In almost any era, the sheer mass of bad or mediocre work tends to dwarf the good or great works. This can lead us to assume that the past was somehow better, since we kept only the best parts and threw out the crap. I would venture to say that there have probably been more masterpieces created during the past 20 years than there were in the last 20 years of the 19th century (an easy bet, since the population is so much bigger now). We just haven't finished sorting the gems from the garbage yet.
Imagine having to go through a collection of the10 million paintings -- probably a low estimate -- done last year by everyone from famous artists to unknown talents to my grandmother (who recently started painting as a retirement hobby). Even if you knew there was a new Picasso in there somewhere, which of course you wouldn't, how would you keep your eyes fresh enough to see it? And once you stopped believing that there was anything all that special to be found, why would you bother?
If no one is willing make this effort, most great new works will never be found at all.

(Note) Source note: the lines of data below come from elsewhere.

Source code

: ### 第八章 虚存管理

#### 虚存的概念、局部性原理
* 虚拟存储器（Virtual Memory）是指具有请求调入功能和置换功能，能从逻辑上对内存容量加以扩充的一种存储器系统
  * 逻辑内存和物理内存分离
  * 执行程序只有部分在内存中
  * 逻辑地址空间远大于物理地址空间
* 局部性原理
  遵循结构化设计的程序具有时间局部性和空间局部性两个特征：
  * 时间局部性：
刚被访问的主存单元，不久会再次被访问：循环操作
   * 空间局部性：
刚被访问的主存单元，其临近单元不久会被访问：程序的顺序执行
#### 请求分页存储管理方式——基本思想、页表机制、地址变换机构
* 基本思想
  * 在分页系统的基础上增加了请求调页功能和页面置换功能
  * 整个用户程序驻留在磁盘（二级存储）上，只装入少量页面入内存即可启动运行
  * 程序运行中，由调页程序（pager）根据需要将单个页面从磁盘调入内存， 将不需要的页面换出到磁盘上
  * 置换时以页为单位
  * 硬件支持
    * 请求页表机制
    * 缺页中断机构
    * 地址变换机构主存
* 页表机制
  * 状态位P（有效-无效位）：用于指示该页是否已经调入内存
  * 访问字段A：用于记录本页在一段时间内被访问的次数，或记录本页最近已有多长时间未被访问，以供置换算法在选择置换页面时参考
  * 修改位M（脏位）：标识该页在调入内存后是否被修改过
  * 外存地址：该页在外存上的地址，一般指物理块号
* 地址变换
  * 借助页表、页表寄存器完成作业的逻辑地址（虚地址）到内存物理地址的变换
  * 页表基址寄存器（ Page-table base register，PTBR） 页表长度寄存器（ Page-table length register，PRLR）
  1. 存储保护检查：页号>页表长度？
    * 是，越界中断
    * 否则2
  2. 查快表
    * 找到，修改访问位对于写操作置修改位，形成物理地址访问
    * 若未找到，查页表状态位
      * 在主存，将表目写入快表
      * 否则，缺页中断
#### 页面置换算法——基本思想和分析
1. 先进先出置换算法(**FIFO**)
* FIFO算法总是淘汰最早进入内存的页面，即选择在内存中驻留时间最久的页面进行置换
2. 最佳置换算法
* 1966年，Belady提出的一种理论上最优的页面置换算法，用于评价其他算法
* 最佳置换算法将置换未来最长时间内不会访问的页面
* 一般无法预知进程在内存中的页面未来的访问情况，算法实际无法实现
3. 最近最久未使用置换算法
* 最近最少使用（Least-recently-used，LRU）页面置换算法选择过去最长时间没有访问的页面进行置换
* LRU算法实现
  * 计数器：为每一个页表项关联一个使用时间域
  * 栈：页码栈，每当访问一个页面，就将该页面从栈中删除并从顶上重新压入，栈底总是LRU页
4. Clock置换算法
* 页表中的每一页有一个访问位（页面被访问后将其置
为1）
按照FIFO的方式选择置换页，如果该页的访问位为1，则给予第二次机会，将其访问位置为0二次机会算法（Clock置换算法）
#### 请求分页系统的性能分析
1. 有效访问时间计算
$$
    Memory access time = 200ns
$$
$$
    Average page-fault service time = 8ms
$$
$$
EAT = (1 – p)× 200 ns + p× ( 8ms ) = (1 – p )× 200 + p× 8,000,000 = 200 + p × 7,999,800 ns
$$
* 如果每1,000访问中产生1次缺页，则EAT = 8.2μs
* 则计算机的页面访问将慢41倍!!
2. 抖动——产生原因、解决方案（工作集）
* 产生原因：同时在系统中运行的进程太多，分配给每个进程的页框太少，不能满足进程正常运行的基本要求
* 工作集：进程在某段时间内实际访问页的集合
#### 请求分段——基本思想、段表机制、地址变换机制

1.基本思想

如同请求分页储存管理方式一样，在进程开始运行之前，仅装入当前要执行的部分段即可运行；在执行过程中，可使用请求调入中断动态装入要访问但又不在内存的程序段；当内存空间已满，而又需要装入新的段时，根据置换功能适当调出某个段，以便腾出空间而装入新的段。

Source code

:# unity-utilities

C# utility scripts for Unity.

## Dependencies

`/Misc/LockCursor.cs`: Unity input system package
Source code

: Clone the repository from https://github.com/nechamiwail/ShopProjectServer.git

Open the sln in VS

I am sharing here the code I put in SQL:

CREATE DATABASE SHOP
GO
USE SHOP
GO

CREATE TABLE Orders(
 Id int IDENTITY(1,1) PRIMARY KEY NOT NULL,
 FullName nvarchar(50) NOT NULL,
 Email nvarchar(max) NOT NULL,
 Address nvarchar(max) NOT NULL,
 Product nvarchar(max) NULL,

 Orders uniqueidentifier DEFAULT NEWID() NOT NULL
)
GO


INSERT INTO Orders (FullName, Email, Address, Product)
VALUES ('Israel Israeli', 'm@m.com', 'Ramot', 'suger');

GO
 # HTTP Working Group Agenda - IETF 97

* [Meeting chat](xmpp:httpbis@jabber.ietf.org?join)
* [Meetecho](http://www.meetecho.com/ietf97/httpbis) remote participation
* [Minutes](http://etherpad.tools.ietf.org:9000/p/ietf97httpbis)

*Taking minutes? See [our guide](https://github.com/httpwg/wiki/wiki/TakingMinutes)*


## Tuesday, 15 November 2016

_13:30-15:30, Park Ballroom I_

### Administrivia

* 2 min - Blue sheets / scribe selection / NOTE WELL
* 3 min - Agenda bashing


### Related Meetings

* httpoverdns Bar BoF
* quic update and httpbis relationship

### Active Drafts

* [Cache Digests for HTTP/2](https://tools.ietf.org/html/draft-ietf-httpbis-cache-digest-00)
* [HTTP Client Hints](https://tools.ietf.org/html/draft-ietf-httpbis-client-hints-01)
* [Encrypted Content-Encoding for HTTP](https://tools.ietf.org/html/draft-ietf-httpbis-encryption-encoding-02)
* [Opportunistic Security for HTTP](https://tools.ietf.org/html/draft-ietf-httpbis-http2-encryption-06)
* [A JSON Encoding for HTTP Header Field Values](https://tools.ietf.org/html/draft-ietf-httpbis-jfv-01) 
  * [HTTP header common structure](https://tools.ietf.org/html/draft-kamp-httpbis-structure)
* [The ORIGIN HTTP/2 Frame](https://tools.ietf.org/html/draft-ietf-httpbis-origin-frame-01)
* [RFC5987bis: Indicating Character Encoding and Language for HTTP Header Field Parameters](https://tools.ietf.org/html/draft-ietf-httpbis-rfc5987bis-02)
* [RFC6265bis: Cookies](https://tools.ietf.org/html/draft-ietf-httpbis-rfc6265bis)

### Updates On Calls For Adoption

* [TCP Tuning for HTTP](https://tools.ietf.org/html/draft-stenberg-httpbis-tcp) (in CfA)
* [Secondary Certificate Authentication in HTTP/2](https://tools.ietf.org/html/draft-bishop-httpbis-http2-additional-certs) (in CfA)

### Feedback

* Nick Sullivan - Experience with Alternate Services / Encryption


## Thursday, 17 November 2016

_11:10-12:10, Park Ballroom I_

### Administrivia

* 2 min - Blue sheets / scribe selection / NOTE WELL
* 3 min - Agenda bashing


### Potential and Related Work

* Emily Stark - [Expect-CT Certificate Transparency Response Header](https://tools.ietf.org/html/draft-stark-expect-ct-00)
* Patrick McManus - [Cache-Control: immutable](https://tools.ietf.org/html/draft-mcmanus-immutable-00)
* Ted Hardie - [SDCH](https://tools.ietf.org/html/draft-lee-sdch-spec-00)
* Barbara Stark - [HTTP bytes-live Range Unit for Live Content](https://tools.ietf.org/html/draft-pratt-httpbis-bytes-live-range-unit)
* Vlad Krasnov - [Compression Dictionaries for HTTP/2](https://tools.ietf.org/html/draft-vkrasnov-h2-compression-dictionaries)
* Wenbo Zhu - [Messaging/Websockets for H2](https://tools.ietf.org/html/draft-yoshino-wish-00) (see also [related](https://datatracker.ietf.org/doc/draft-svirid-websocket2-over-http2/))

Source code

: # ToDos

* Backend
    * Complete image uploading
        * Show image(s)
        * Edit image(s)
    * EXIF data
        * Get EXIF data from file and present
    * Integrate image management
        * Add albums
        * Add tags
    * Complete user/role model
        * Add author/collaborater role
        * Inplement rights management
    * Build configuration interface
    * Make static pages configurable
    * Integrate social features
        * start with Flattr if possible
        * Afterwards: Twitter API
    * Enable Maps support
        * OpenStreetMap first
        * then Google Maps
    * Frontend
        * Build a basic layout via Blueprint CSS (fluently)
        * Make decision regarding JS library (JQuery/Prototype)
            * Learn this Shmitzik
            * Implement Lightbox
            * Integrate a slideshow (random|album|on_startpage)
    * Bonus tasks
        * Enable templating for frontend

Difficult works, like those of Joyce or Proust (or Schoenberg or Messiaen) will become all but impossible to discover, and perhaps also to produce as well.
This was why culture became an undemocratic realm in the first place, and why attempts to democratize it may bear unwanted side effects. To find great art, we need people who are able and willing to go through those 10 million paintings on the off-chance of finding one masterpiece. This screening process means that when you or I decide to spend time on art we can reduce our choices to works that have already been evaluated and recommended. Someone -- presumably someone who has demonstrated knowing more about these things than we do -- thinks they are worth spending time on.
I'm not saying the system was ever perfect. Individual people will always try to advance their friends and punish their enemies. But the pressure not to be left out of an important trend, and the desire to find the next big thing, forced some degree of integrity and openness in even the most corrupt of art administrators. Ultimately, it was in their interest to promote as "great" things that truly were great.